Make sure the content on these most-viewed pages is up to date and accurate, since it’s the content the majority of visitors care about.
2. Streamline site navigation
Look at the Behavior flow report (see Behavior > Behavior flow) to understand page navigation patterns (Figure B). The report shows three things: the pages where most site visitors start, the page(s) they navigate to next, and when they leave the site (i.e., “drop off”).
Pay attention to the path to the most viewed pages on a site. For example, I worked with an executive search firm where the “job openings” page was the most popular page. The behavior flow report showed that from the home page, people navigated to a “career opportunities” page, then to the “job openings” page. This suggested two possible simpler flows: put a direct link to the “job openings” page on the home page, or even put the “job openings” content on the home page. Either change would make it easier for viewers to get to the “job openings” content faster.
Change your website’s navigation to reduce the number of taps (or clicks) it takes for visitors to get to popular pages.
3. Make sure your site works well for visitors
Google Analytics tracks the tools people use to access your site. You can identify whether people use desktops, tablets, or phones (see Audience > Mobile > Overview). You can also see which mobile devices and browsers people use (see Audience > Mobile > Device, and Audience > Technology > Browser & OS, respectively).
The technology adoption and usage patterns of people who visit your site may vary from the headlines you read about in the news. Not every site receives the majority of visits from a Chrome web browser on an Android phone, even though that is the most commonly used browser and device globally.

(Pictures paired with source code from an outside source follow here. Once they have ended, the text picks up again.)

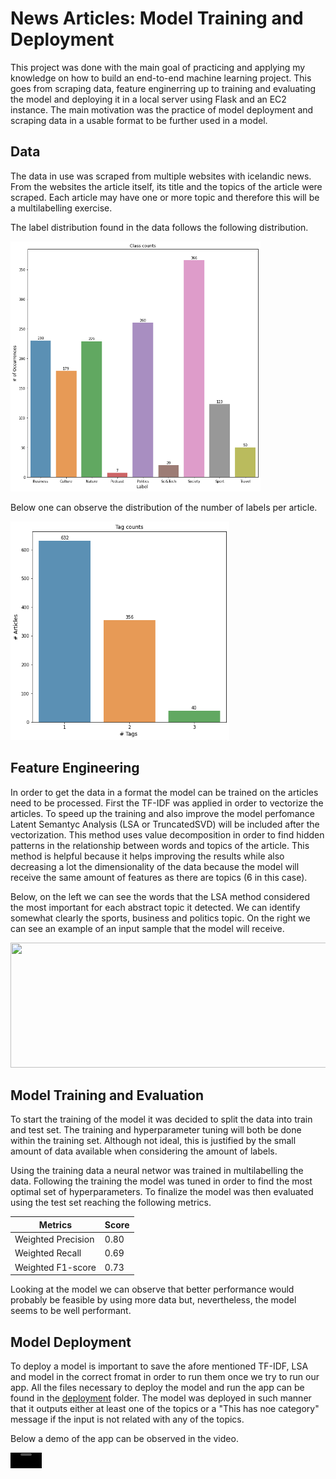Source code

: # News Articles: Model Training and Deployment

This project was done with the main goal of practicing and applying my knowledge on how to build an end-to-end machine learning project. This goes from scraping data, feature enginerring up to training and evaluating the model and deploying it in a local server using Flask and an EC2 instance. The main motivation was the practice of model deployment and scraping data in a usable format to be further used in a model. 
## Data 

The data in use was scraped from multiple websites with icelandic news. From the websites the article itself, its title and the topics of the article were scraped. Each article may have one or more topic and therefore this will be a multilabelling exercise. 

The label distribution found in the data follows the following distribution. 

<img src="images/label_articles_distribution.png" width="400" height="400">

Below one can observe the distribution of the number of labels per article. 

<img src="images/labels_per_article.png" width="350" height="350">

## Feature Engineering

In order to get the data in a format the model can be trained on the articles need to be processed. First the TF-IDF was applied in order to vectorize the articles. To speed up the training and also improve the model perfomance Latent Semantyc Analysis (LSA or TruncatedSVD) will be included after the vectorization. This method uses value decomposition in order to find hidden patterns in the relationship between words and topics of the article. This method is helpful because it helps improving the results while also decreasing a lot the dimensionality of the data because the model will receive the same amount of features as there are topics (6 in this case).

Below, on the left we can see the words that the LSA method considered the most important for each abstract topic it detected. We can identify somewhat clearly the sports, business and politics topic. On the right we can see an example of an input sample that the model will receive. 

<img src="https://github.com/joaosMart/Article-news-prediction/assets/163843101/44db51e8-e858-4511-baac-d753522bf3b5" width="650" height="200">

## Model Training and Evaluation 

To start the training of the model it was decided to split the data into train and test set. The training and hyperparameter tuning will both be done within the training set. Although not ideal, this is justified by the small amount of data available when considering the amount of labels. 

Using the training data a neural networ was trained in multilabelling the data. Following the training the model was tuned in order to find the most optimal set of hyperparameters. To finalize the model was then evaluated using the test set reaching the following metrics. 

| Metrics  | Score |
| ------------- | ------------- |
| Weighted Precision  | 0.80 |
| Weighted Recall | 0.69 |
| Weighted F1-score | 0.73|

Looking at the model we can observe that better performance would probably be feasible by using more data but, nevertheless, the model seems to be well performant. 

## Model Deployment

To deploy a model is important to save the afore mentioned TF-IDF, LSA and model in the correct fromat in order to run them once we try to run our app. All the files necessary to deploy the model and run the app can be found in the [deployment](https://github.com/joaosMart/Article-news-prediction/tree/main/deployment) folder. The model was deployed in such manner that it outputs either at least one of the topics or a "This has noe category" message if the input is not related with any of the topics. 

Below a demo of the app can be observed in the video. 

<video src='https://github.com/joaosMart/Article-news-prediction/assets/163843101/89a33a7a-3634-412d-8cb2-42c39037ab4f' width=50/>
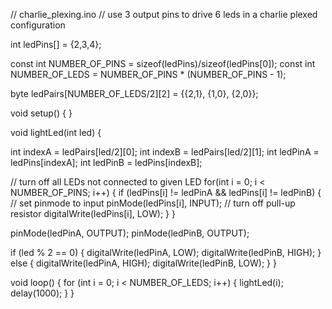 
// charlie_plexing.ino
// use 3 output pins to drive 6 leds in a charlie plexed configuration

int ledPins[] = {2,3,4};

const int NUMBER_OF_PINS = sizeof(ledPins)/sizeof(ledPins[0]);
const int NUMBER_OF_LEDS = NUMBER_OF_PINS * (NUMBER_OF_PINS - 1);

byte ledPairs[NUMBER_OF_LEDS/2][2] = {{2,1}, {1,0}, {2,0}};

void setup() {
}

void lightLed(int led) {

  int indexA = ledPairs[led/2][0];
  int indexB = ledPairs[led/2][1];
  int ledPinA = ledPins[indexA];
  int ledPinB = ledPins[indexB];

  // turn off all LEDs not connected to given LED
  for(int i = 0; i < NUMBER_OF_PINS; i++) {
    if (ledPins[i] != ledPinA && ledPins[i] != ledPinB) {
      // set pinmode to input
      pinMode(ledPins[i], INPUT);
      // turn off pull-up resistor
      digitalWrite(ledPins[i], LOW);
    }
  }

  pinMode(ledPinA, OUTPUT);
  pinMode(ledPinB, OUTPUT);

  if (led % 2 == 0) {
    digitalWrite(ledPinA, LOW);
    digitalWrite(ledPinB, HIGH);
  } else {
    digitalWrite(ledPinA, HIGH);
    digitalWrite(ledPinB, LOW);
  }
}

void loop() {
  for (int i = 0; i < NUMBER_OF_LEDS; i++) {
    lightLed(i);
    delay(1000);
  }
}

Again, make sure your site works as you want it to on the platforms your visitors use. For example, in the sample site shown in Figure C, 54.72% of visitors access the site from a desktop, and 61.51% use Chrome. Among mobile devices, 30.83% of visits are from an Apple iPhone. So for this site, at a minimum, test it in Chrome on a desktop and on an iPhone.

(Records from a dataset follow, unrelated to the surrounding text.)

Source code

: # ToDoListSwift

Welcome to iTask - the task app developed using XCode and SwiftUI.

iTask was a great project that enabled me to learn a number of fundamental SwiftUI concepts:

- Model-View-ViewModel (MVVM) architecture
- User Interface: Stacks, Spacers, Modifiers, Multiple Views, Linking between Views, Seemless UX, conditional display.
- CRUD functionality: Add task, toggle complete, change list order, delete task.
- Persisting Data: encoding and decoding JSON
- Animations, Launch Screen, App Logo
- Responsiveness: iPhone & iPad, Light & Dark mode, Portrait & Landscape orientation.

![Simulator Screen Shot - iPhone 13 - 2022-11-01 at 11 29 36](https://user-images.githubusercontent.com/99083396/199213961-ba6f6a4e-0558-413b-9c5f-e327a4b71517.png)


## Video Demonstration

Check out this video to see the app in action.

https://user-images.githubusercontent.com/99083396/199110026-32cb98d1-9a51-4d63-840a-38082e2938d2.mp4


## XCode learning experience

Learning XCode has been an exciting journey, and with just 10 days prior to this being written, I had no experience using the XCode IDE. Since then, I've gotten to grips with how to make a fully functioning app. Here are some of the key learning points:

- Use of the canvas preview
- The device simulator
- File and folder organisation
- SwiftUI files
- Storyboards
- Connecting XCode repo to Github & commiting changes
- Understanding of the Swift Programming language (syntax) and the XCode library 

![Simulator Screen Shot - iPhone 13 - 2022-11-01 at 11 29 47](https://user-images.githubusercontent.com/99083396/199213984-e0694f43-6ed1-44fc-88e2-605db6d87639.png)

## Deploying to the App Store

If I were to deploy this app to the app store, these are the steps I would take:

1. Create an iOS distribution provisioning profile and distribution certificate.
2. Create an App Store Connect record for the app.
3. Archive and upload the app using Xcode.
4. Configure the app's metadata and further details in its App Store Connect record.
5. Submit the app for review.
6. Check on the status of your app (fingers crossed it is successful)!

Most modern website content management systems automatically adapt content to work well with a variety of devices and web browsers. But if you find that your site site doesn’t work well on the device or browser most of your visitors use, you may need to change to a different site template/theme or move your site to a different content management system.
4. Improve promotions
Find out how visitors arrived at your site with Acquisitions Overview (see Acquisition > Overview). The data tells you the percentage of visitors who typed/tapped the address in (“direct”), followed a link from another site (“referral”), connected with a link from social media, or arrived at the site after a search (Figure D).
You may also explore any of the referral sources to see more details. For example, look at “referral” traffic to see which sites link to yours. An art gallery I work with receives some web traffic from a nearby hotel’s website, which provides an opportunity to start a conversation about offline partnerships, since some hotel guests clearly are interested in art. Similarly, delve into the traffic from social media sources, such as Facebook, Twitter, or Pinterest. You may discover that one–or more–of those social media services drives traffic to your site, even if you don’t actively use it.

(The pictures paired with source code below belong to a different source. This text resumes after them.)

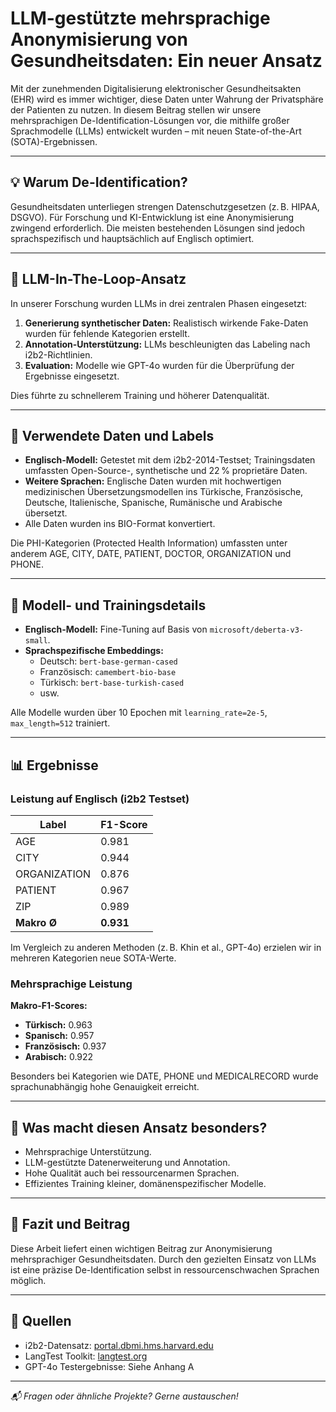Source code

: # LLM-gestützte mehrsprachige Anonymisierung von Gesundheitsdaten: Ein neuer Ansatz

Mit der zunehmenden Digitalisierung elektronischer Gesundheitsakten (EHR) wird es immer wichtiger, diese Daten unter Wahrung der Privatsphäre der Patienten zu nutzen. In diesem Beitrag stellen wir unsere mehrsprachigen De-Identification-Lösungen vor, die mithilfe großer Sprachmodelle (LLMs) entwickelt wurden – mit neuen State-of-the-Art (SOTA)-Ergebnissen.

---

## 💡 Warum De-Identification?

Gesundheitsdaten unterliegen strengen Datenschutzgesetzen (z. B. HIPAA, DSGVO). Für Forschung und KI-Entwicklung ist eine Anonymisierung zwingend erforderlich. Die meisten bestehenden Lösungen sind jedoch sprachspezifisch und hauptsächlich auf Englisch optimiert.

---

## 🧠 LLM-In-The-Loop-Ansatz

In unserer Forschung wurden LLMs in drei zentralen Phasen eingesetzt:

1. **Generierung synthetischer Daten:** Realistisch wirkende Fake-Daten wurden für fehlende Kategorien erstellt.
2. **Annotation-Unterstützung:** LLMs beschleunigten das Labeling nach i2b2-Richtlinien.
3. **Evaluation:** Modelle wie GPT-4o wurden für die Überprüfung der Ergebnisse eingesetzt.

Dies führte zu schnellerem Training und höherer Datenqualität.

---

## 🧾 Verwendete Daten und Labels

- **Englisch-Modell:** Getestet mit dem i2b2-2014-Testset; Trainingsdaten umfassten Open-Source-, synthetische und 22 % proprietäre Daten.
- **Weitere Sprachen:** Englische Daten wurden mit hochwertigen medizinischen Übersetzungsmodellen ins Türkische, Französische, Deutsche, Italienische, Spanische, Rumänische und Arabische übersetzt.
- Alle Daten wurden ins BIO-Format konvertiert.

Die PHI-Kategorien (Protected Health Information) umfassten unter anderem AGE, CITY, DATE, PATIENT, DOCTOR, ORGANIZATION und PHONE.

---

## 🔬 Modell- und Trainingsdetails

- **Englisch-Modell:** Fine-Tuning auf Basis von `microsoft/deberta-v3-small`.
- **Sprachspezifische Embeddings:**
  - Deutsch: `bert-base-german-cased`
  - Französisch: `camembert-bio-base`
  - Türkisch: `bert-base-turkish-cased`
  - usw.

Alle Modelle wurden über 10 Epochen mit `learning_rate=2e-5`, `max_length=512` trainiert.

---

## 📊 Ergebnisse

### Leistung auf Englisch (i2b2 Testset)

| Label         | F1-Score |
|---------------|----------|
| AGE           | 0.981    |
| CITY          | 0.944    |
| ORGANIZATION  | 0.876    |
| PATIENT       | 0.967    |
| ZIP           | 0.989    |
| **Makro Ø**   | **0.931**|

Im Vergleich zu anderen Methoden (z. B. Khin et al., GPT-4o) erzielen wir in mehreren Kategorien neue SOTA-Werte.

### Mehrsprachige Leistung

**Makro-F1-Scores:**

- **Türkisch:** 0.963  
- **Spanisch:** 0.957  
- **Französisch:** 0.937  
- **Arabisch:** 0.922  

Besonders bei Kategorien wie DATE, PHONE und MEDICALRECORD wurde sprachunabhängig hohe Genauigkeit erreicht.

---

## 🧩 Was macht diesen Ansatz besonders?

- Mehrsprachige Unterstützung.
- LLM-gestützte Datenerweiterung und Annotation.
- Hohe Qualität auch bei ressourcenarmen Sprachen.
- Effizientes Training kleiner, domänenspezifischer Modelle.

---

## 📌 Fazit und Beitrag

Diese Arbeit liefert einen wichtigen Beitrag zur Anonymisierung mehrsprachiger Gesundheitsdaten. Durch den gezielten Einsatz von LLMs ist eine präzise De-Identification selbst in ressourcenschwachen Sprachen möglich.

---

## 🔗 Quellen

- i2b2-Datensatz: [portal.dbmi.hms.harvard.edu](https://portal.dbmi.hms.harvard.edu)  
- LangTest Toolkit: [langtest.org](https://langtest.org/)  
- GPT-4o Testergebnisse: Siehe Anhang A  

---

*📬 Fragen oder ähnliche Projekte? Gerne austauschen!*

Check in on your Google Analytics data periodically. For many small to midsize businesses, a look at Google Analytics data each month–or even each quarter–may be sufficient. And don’t redesign your site on Tuesday just because you noticed traffic went down on Monday. (Well, that is, unless you’re Amazon or Google. But both of those companies have years of data and huge numbers of customers. Most businesses don’t.) Keep in mind that many businesses experience seasonal traffic changes. As you do with financial statements, compare data to the same period for the prior year. If you’ve made adjustments–that is, if you’ve acted on the data above–the difference should show up in the numbers.